Bin Laden conseguiu converter em política da democracia norte-americana a espionagem e a recolha indiscriminada de dados privados de quase todos os cidadãos do mundo, norte-americanos ou não. E, sobretudo, Bin Laden conseguiu converter em politica da democracia norte-americana, com a conivência de diversas outras democracias, a tortura apresentada como método eficaz de combate ao terrorismo. Serão estas perversas vitórias de Bin Laden definitivas ou irreversíveis?

É evidente que há alterações legislativas e práticas subsequentes que muito dificilmente voltarão atrás: o Patriot Act, por exemplo, aprovado nos EUA na sequência do 11 de Setembro, legalizou inúmeras práticas violadoras dos direitos individuais, nomeadamente a nível da privacidade dos cidadãos, que já fazem parte da normalidade norte-americana.
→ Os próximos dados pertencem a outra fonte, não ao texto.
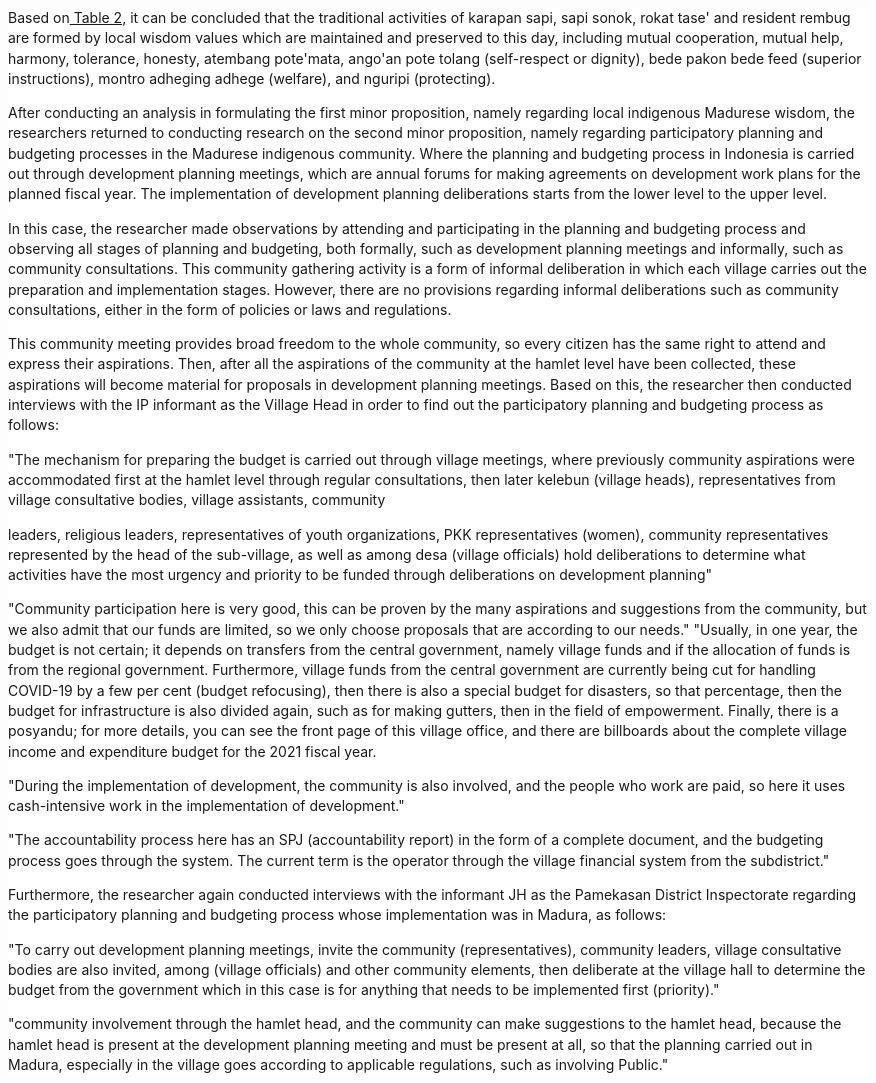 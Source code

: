 <p><span class="font3">Based on</span><a href="#bookmark12"><span class="font3"> Table 2,</span></a><span class="font3"> it can be concluded that the traditional activities of karapan sapi, sapi sonok, rokat tase' and resident rembug are formed by local wisdom values which are maintained and preserved to this day, including mutual cooperation, mutual help, harmony, tolerance, honesty, atembang pote'mata, ango'an pote tolang (self-respect or dignity), bede pakon bede feed (superior instructions), montro adheging adhege (welfare), and nguripi (protecting).</span></p>
<p><span class="font3">After conducting an analysis in formulating the first minor proposition, namely regarding local indigenous Madurese wisdom, the researchers returned to conducting research on the second minor proposition, namely regarding participatory planning and budgeting processes in the Madurese indigenous community. Where the planning and budgeting process in Indonesia is carried out through development planning meetings, which are annual forums for making agreements on development work plans for the planned fiscal year. The implementation of development planning deliberations starts from the lower level to the upper level.</span></p>
<p><span class="font3">In this case, the researcher made observations by attending and participating in the planning and budgeting process and observing all stages of planning and budgeting, both formally, such as development planning meetings and informally, such as community consultations. This community gathering activity is a form of informal deliberation in which each village carries out the preparation and implementation stages. However, there are no provisions regarding informal deliberations such as community consultations, either in the form of policies or laws and regulations.</span></p>
<p><span class="font3">This community meeting provides broad freedom to the whole community, so every citizen has the same right to attend and express their aspirations. Then, after all the aspirations of the community at the hamlet level have been collected, these aspirations will become material for proposals in development planning meetings. Based on this, the researcher then conducted interviews with the IP informant as the Village Head in order to find out the participatory planning and budgeting process as follows:</span></p>
<p><span class="font3">&quot;The mechanism for preparing the budget is carried out through village meetings, where previously community aspirations were accommodated first at the hamlet level through regular consultations, then later kelebun (village heads), representatives from village consultative bodies, village assistants, community</span></p>
<p><span class="font3">leaders, religious leaders, representatives of youth organizations, PKK representatives (women), community representatives represented by the head of the sub-village, as well as among desa (village officials) hold deliberations to determine what activities have the most urgency and priority to be funded through deliberations on development planning&quot;</span></p>
<p><span class="font3">&quot;Community participation here is very good, this can be proven by the many aspirations and suggestions from the community, but we also admit that our funds are limited, so we only choose proposals that are according to our needs.&quot; &quot;Usually, in one year, the budget is not certain; it depends on transfers from the central government, namely village funds and if the allocation of funds is from the regional government. Furthermore, village funds from the central government are currently being cut for handling COVID-19 by a few per cent (budget refocusing), then there is also a special budget for disasters, so that percentage, then the budget for infrastructure is also divided again, such as for making gutters, then in the field of empowerment. Finally, there is a posyandu; for more details, you can see the front page of this village office, and there are billboards about the complete village income and expenditure budget for the 2021 fiscal year.</span></p>
<p><span class="font3">&quot;During the implementation of development, the community is also involved, and the people who work are paid, so here it uses cash-intensive work in the implementation of development.&quot;</span></p>
<p><span class="font3">&quot;The accountability process here has an SPJ (accountability report) in the form of a complete document, and the budgeting process goes through the system. The current term is the operator through the village financial system from the subdistrict.&quot;</span></p>
<p><span class="font3">Furthermore, the researcher again conducted interviews with the informant JH as the Pamekasan District Inspectorate regarding the participatory planning and budgeting process whose implementation was in Madura, as follows:</span></p>
<p><span class="font3">&quot;To carry out development planning meetings, invite the community (representatives), community leaders, village consultative bodies are also invited, among (village officials) and other community elements, then deliberate at the village hall to determine the budget from the government which in this case is for anything that needs to be implemented first (priority).&quot;</span></p>
<p><span class="font3">&quot;community involvement through the hamlet head, and the community can make suggestions to the hamlet head, because the hamlet head is present at the development planning meeting and must be present at all, so that the planning carried out in Madura, especially in the village goes according to applicable regulations, such as involving Public.&quot;</span></p> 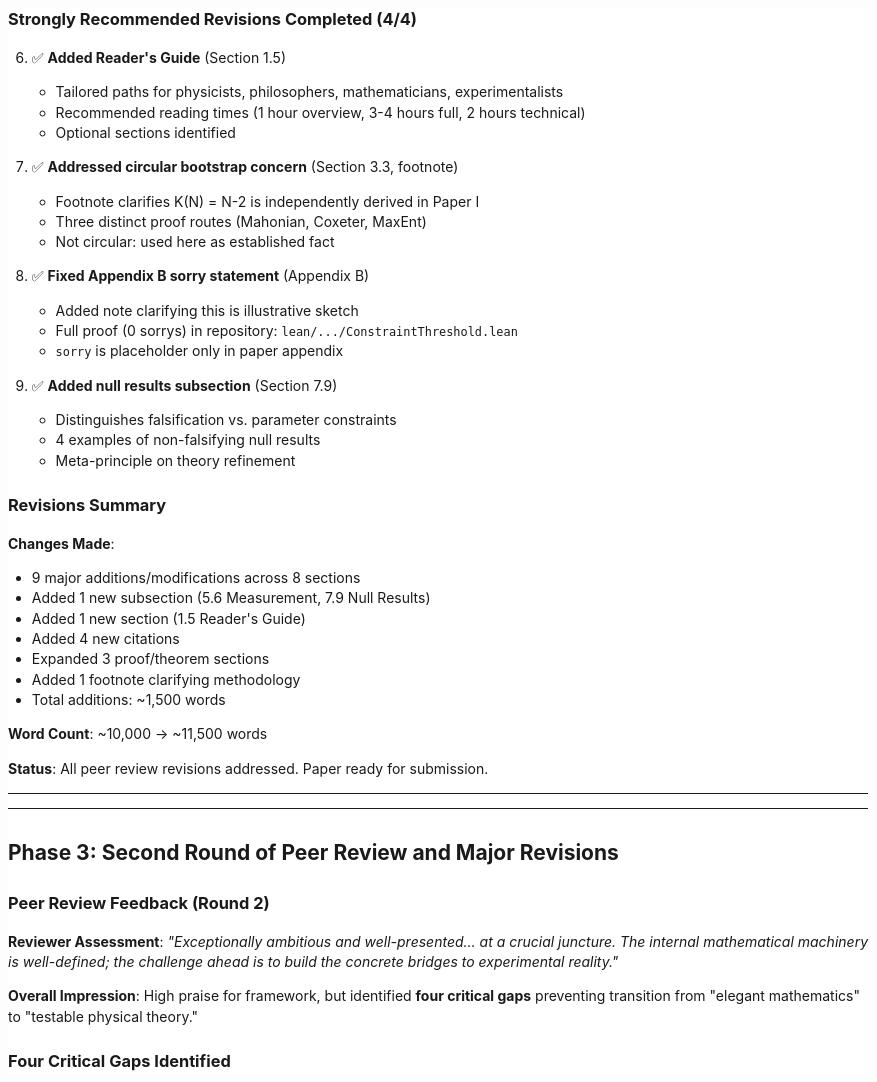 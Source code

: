 ### Strongly Recommended Revisions Completed (4/4)

6. ✅ **Added Reader's Guide** (Section 1.5)
   - Tailored paths for physicists, philosophers, mathematicians, experimentalists
   - Recommended reading times (1 hour overview, 3-4 hours full, 2 hours technical)
   - Optional sections identified

7. ✅ **Addressed circular bootstrap concern** (Section 3.3, footnote)
   - Footnote clarifies K(N) = N-2 is independently derived in Paper I
   - Three distinct proof routes (Mahonian, Coxeter, MaxEnt)
   - Not circular: used here as established fact

8. ✅ **Fixed Appendix B sorry statement** (Appendix B)
   - Added note clarifying this is illustrative sketch
   - Full proof (0 sorrys) in repository: `lean/.../ConstraintThreshold.lean`
   - `sorry` is placeholder only in paper appendix

9. ✅ **Added null results subsection** (Section 7.9)
   - Distinguishes falsification vs. parameter constraints
   - 4 examples of non-falsifying null results
   - Meta-principle on theory refinement

### Revisions Summary

**Changes Made**:
- 9 major additions/modifications across 8 sections
- Added 1 new subsection (5.6 Measurement, 7.9 Null Results)
- Added 1 new section (1.5 Reader's Guide)
- Added 4 new citations
- Expanded 3 proof/theorem sections
- Added 1 footnote clarifying methodology
- Total additions: ~1,500 words

**Word Count**: ~10,000 → ~11,500 words

**Status**: All peer review revisions addressed. Paper ready for submission.

---

---

## Phase 3: Second Round of Peer Review and Major Revisions

### Peer Review Feedback (Round 2)

**Reviewer Assessment**: *"Exceptionally ambitious and well-presented... at a crucial juncture. The internal mathematical machinery is well-defined; the challenge ahead is to build the concrete bridges to experimental reality."*

**Overall Impression**: High praise for framework, but identified **four critical gaps** preventing transition from "elegant mathematics" to "testable physical theory."

### Four Critical Gaps Identified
As revelações de Edward Snowden-Wikileaks mostraram-nos a todos como um poder, mesmo em democracia, actuando, na prática, em roda livre, pode durante anos e anos proceder à recolha de informação pessoal e privada de cidadãos de todo o mundo sem qualquer objectivo definido ou utilidade real. E ninguém sabe como é que esta informação vai ser utilizada,  porque “a ocasião faz o ladrão” e o Estado, ainda que democrático, é incansável na sua busca de novas funções e actividades. Porque desmascararam abertamente estes procedimentos, não como terroristas em busca da destruição da democracia, mas como guerrilheiros da liberdade e da individualidade, Snowden está exilado na Rússia e Assange está exilado numa embaixada em Londres refém de duas democracias, a inglesa e a sueca, ao serviço da democracia norte-americana.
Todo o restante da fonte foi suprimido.